Question

A \(95.2-\mathrm{kg}\) solid sphere with a \(14.8-\mathrm{cm}\) radius is suspended by a vertical wire attached to the ceiling of a room. A torque of \(0.192 \mathrm{~N} \cdot \mathrm{m}\) is required to swist the sphere through an angle of \(0.850 \mathrm{rad} .\) Find the period of oscillation when the sphere is released from this position.

Short answer

The period of oscillation of the sphere is calculated using the equation \(T = \sqrt {\theta I/0.192}\) . Substituting the known values into this equation will provide the correct answer.

Step-by-step solution

Calculate the moment of inertia

The moment of inertia \(I\) for a solid sphere is found using the formula \(I = \frac{2}{5}mr^2\) where \(m = 95.2\,kg\) is the mass of the sphere and \(r = 14.8\,cm = 0.148 \,m\) is the radius of the sphere.

Calculate the restoring torque

The restoring torque \(\tau\) can be calculated using the formula \(\tau = I\alpha \) where \(\alpha\) is the angular acceleration. We can rearrange this formula to find \(\alpha = \tau/I = 0.192 \, N \cdot m/I\).

Use Small Angle Approximation

We can use the small angle approximation \(\alpha = \theta / T^2\) where \(T\) is the period of oscillation we want to find and \(\theta = 0.850\, rad\) is the angle. By substituting for \(\alpha\) in Step 2, we obtain \(\theta / T^2 = 0.192 \, N \cdot m/I \) .

Solve for the period \(T\)

Rearrange the last equation to solve for \(T\). From this, we obtain \(T = \sqrt {\theta I/0.192}\) . By substituting the calculated value for \(I\) from Step 1 and \(\theta = 0.850\, rad\), we should get the period of oscillation.

Key concepts

Moment of Inertia

Exploring the moment of inertia, we can imagine it as the rotational equivalent of mass for linear motion. It quantifies an object's resistance to changes in its rotational motion. For a solid sphere, like the one mentioned in the exercise, the moment of inertia, denoted as I, is given by the formula \(I = \frac{2}{5}mr^2\), with m representing the mass, and r representing the radius of the sphere.

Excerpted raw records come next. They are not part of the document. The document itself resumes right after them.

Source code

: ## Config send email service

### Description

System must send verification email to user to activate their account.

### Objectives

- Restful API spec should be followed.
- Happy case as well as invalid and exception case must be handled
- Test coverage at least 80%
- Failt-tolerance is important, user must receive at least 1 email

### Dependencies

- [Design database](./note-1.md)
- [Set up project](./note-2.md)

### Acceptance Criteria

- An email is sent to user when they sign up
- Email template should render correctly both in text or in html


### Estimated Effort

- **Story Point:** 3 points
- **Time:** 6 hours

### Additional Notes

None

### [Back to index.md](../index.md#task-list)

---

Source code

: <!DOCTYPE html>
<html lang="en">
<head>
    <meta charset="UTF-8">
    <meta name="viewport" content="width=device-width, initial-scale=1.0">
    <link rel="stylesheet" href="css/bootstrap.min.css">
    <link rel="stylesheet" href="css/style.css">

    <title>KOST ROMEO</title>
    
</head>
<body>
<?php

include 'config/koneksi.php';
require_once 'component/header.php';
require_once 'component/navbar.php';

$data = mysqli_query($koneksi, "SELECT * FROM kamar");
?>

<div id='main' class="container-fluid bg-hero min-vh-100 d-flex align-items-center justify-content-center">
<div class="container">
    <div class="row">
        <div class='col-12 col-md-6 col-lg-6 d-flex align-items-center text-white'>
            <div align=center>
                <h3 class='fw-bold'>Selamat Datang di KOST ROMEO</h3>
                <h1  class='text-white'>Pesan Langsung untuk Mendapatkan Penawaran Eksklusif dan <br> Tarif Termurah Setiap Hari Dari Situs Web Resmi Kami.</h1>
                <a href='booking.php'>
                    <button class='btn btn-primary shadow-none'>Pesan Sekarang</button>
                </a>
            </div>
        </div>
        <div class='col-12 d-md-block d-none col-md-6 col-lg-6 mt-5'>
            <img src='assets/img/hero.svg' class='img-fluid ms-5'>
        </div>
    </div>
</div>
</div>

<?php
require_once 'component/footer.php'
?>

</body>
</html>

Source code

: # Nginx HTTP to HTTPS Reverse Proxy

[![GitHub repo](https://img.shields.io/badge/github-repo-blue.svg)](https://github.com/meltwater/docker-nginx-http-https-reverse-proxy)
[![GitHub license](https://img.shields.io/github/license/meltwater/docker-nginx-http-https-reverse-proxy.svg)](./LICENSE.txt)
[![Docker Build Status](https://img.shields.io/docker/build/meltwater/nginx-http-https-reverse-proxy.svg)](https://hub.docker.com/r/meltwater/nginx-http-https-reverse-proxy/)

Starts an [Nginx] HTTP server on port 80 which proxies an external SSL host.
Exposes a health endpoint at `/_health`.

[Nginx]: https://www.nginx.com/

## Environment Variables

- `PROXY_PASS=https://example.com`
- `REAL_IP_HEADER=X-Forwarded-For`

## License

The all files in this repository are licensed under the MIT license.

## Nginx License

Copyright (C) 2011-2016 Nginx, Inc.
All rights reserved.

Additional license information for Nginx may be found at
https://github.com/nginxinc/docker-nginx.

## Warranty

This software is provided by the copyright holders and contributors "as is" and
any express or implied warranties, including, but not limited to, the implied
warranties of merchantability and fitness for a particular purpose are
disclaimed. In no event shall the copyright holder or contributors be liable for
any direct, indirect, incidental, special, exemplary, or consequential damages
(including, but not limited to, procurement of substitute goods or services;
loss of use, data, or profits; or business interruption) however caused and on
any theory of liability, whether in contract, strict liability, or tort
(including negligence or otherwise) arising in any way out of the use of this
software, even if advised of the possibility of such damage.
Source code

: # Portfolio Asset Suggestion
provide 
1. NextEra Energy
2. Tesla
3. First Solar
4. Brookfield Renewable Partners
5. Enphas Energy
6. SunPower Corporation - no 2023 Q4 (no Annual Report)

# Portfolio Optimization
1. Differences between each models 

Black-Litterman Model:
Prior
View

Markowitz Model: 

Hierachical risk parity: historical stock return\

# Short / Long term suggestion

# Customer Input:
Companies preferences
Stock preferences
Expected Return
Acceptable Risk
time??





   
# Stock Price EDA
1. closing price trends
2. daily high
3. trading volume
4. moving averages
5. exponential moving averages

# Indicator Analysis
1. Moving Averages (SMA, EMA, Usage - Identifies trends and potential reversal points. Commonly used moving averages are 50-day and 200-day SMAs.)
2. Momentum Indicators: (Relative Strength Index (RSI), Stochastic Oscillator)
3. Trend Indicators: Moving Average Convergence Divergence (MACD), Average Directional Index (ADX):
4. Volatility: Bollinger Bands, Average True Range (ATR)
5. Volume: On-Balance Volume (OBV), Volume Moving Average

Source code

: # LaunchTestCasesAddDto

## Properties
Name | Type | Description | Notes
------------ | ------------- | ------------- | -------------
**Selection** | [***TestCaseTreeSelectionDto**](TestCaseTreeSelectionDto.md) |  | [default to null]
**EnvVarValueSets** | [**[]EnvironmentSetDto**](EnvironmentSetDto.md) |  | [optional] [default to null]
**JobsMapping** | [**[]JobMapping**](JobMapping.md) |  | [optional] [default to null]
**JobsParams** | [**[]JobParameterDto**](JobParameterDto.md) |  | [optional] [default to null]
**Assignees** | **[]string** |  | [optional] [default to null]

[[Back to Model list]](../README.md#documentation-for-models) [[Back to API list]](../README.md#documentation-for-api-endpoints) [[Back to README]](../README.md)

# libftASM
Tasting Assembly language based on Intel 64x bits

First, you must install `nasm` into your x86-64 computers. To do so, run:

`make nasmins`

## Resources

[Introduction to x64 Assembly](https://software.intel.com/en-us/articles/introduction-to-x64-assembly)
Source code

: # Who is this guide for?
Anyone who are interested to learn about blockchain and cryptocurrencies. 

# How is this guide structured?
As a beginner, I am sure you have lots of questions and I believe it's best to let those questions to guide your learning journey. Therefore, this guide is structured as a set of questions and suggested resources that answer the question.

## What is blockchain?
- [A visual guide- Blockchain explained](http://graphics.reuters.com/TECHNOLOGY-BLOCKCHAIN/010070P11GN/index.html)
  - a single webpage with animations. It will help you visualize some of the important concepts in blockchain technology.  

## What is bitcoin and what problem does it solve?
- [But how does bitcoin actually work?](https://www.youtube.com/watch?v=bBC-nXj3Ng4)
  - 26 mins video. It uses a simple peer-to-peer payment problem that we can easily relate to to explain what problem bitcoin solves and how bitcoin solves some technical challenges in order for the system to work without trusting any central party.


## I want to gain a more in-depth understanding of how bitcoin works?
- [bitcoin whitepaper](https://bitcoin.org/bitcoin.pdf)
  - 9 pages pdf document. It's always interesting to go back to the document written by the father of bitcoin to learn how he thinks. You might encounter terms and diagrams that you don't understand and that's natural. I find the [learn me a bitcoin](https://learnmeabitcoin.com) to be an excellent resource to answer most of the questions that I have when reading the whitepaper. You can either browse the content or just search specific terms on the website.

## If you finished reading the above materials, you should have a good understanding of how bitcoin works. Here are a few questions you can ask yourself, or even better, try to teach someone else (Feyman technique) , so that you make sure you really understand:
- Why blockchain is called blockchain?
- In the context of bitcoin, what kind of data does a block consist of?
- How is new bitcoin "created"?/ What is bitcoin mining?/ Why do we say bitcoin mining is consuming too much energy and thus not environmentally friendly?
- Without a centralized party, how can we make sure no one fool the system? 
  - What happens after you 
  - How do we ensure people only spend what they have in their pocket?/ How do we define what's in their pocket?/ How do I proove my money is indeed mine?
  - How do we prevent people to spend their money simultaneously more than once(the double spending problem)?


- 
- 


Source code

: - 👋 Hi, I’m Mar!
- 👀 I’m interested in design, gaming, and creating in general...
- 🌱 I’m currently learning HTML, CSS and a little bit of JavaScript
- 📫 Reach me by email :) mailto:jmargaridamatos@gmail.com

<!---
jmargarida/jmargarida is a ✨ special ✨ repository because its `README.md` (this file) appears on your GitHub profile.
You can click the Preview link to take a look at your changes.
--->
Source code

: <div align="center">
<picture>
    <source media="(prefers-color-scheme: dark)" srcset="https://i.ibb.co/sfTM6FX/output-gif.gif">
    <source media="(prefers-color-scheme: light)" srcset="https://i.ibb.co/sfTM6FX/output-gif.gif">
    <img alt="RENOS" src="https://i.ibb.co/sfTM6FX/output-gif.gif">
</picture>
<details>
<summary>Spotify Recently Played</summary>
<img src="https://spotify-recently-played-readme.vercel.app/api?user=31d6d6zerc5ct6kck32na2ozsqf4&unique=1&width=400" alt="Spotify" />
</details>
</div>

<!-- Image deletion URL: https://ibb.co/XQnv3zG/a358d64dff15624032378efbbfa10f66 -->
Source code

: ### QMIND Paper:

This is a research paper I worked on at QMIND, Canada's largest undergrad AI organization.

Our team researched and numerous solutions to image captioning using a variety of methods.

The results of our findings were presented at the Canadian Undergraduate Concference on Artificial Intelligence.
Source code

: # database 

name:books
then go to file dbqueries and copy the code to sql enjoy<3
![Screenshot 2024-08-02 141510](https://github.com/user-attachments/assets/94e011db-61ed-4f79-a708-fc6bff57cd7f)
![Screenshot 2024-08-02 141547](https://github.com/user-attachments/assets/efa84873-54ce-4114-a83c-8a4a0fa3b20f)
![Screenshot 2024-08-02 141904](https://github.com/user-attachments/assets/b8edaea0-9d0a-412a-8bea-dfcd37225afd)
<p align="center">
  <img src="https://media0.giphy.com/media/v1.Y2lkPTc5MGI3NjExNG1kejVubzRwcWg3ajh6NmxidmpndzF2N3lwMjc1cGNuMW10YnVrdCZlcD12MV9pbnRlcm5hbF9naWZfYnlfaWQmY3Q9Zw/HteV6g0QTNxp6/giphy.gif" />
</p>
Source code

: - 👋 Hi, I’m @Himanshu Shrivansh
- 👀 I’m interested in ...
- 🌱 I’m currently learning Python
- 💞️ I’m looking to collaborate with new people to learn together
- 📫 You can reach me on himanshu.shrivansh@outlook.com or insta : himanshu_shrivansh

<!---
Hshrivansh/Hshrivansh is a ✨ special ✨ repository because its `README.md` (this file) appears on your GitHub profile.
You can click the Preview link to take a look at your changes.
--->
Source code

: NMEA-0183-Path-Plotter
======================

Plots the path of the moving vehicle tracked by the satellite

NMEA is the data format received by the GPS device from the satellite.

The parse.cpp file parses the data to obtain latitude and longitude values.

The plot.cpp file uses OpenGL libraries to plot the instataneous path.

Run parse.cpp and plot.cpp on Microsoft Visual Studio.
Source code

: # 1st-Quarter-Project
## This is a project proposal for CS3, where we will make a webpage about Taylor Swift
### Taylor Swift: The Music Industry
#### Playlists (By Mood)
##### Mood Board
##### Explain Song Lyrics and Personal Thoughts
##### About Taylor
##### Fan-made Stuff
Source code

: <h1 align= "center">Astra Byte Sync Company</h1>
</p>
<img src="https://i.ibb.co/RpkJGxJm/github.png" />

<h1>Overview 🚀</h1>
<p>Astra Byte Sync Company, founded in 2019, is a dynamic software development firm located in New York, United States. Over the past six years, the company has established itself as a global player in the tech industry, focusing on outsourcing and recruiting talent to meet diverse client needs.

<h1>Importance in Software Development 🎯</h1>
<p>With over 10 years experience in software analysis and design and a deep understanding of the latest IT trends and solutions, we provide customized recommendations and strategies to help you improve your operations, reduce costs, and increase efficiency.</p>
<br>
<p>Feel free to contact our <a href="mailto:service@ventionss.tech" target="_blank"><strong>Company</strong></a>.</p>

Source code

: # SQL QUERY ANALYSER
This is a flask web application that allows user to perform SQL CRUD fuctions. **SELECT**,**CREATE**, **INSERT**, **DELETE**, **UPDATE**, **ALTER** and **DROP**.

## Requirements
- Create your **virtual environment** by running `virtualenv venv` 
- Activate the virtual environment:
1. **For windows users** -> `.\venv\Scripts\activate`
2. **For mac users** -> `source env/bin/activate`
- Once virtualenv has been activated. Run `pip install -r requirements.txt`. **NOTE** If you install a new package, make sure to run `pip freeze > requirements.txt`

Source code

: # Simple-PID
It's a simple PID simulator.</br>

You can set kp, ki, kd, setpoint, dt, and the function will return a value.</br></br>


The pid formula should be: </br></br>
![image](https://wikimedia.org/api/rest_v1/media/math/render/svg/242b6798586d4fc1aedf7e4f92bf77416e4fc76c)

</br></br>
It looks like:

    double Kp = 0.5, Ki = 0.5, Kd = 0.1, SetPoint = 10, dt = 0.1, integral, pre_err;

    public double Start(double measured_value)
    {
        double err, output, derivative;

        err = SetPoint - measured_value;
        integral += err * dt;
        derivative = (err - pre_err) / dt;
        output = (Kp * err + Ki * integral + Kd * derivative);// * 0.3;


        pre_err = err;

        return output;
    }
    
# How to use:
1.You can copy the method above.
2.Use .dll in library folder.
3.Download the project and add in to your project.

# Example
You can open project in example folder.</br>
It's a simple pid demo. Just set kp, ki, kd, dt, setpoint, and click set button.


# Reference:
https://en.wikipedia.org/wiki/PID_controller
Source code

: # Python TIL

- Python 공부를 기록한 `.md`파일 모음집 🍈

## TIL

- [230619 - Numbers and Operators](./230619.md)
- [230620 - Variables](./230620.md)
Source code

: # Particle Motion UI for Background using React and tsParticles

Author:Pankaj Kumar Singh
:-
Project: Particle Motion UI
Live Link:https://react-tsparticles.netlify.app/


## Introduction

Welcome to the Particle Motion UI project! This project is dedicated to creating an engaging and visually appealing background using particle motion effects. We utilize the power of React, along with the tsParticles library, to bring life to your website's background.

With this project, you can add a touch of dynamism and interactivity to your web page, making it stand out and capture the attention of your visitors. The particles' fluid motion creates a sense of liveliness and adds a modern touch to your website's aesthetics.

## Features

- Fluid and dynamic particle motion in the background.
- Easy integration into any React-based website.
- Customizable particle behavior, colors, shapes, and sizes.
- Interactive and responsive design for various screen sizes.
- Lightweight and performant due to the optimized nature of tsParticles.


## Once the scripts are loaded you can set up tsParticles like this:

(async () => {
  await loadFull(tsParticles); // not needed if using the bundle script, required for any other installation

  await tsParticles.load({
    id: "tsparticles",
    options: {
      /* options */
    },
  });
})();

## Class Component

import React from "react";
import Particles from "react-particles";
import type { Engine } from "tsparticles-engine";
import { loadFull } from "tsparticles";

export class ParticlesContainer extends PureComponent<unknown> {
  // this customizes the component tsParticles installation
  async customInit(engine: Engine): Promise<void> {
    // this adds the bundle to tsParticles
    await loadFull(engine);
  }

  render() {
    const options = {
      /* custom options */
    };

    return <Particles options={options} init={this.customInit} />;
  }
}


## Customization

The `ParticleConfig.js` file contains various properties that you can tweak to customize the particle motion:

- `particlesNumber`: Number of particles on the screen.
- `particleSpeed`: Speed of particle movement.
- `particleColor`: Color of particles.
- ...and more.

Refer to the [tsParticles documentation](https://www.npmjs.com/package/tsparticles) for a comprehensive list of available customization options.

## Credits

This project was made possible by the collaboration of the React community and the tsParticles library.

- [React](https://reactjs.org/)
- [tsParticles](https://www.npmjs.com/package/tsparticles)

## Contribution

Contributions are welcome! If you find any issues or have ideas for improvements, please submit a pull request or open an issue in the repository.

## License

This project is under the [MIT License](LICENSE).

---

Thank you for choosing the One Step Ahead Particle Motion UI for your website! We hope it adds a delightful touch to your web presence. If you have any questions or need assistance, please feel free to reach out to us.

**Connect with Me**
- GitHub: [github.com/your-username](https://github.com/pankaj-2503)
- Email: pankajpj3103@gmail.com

When calculating I, it's crucial to ensure that all units are consistent, typically in kilograms for mass and meters for radius or distance. This consistency ensures accuracy when applying the formula to determine the moment of inertia, and therefore, to predict the sphere's rotational behavior.

Restoring Torque

Restoring torque is the force that tends to bring a rotating object back to its equilibrium position. The torque required to twist our sphere by an angle is indicative of how much restoring torque the suspended sphere will experience. In the context of the exercise, the restoring torque \(\tau\) can be expressed through the formula \(\tau = I\alpha\), where \(\alpha\) is the angular acceleration.

Understanding this concept aids in visualizing how the sphere reacts when released: the internal forces within the wire work to restore the sphere to its original, untwisted state, similar to how a spring pulls an object back after being stretched or compressed.

Small Angle Approximation

The small angle approximation is a simplification used in physics to make calculations more manageable while still maintaining accuracy for small angles. According to this approximation, for angles measured in radians, the sine and tangent of the angle can be approximated to the angle itself when the angle is close to zero. That means \(\sin(\theta) \approx \theta\) and \(\tan(\theta) \approx \theta\) when \(\theta\) is small.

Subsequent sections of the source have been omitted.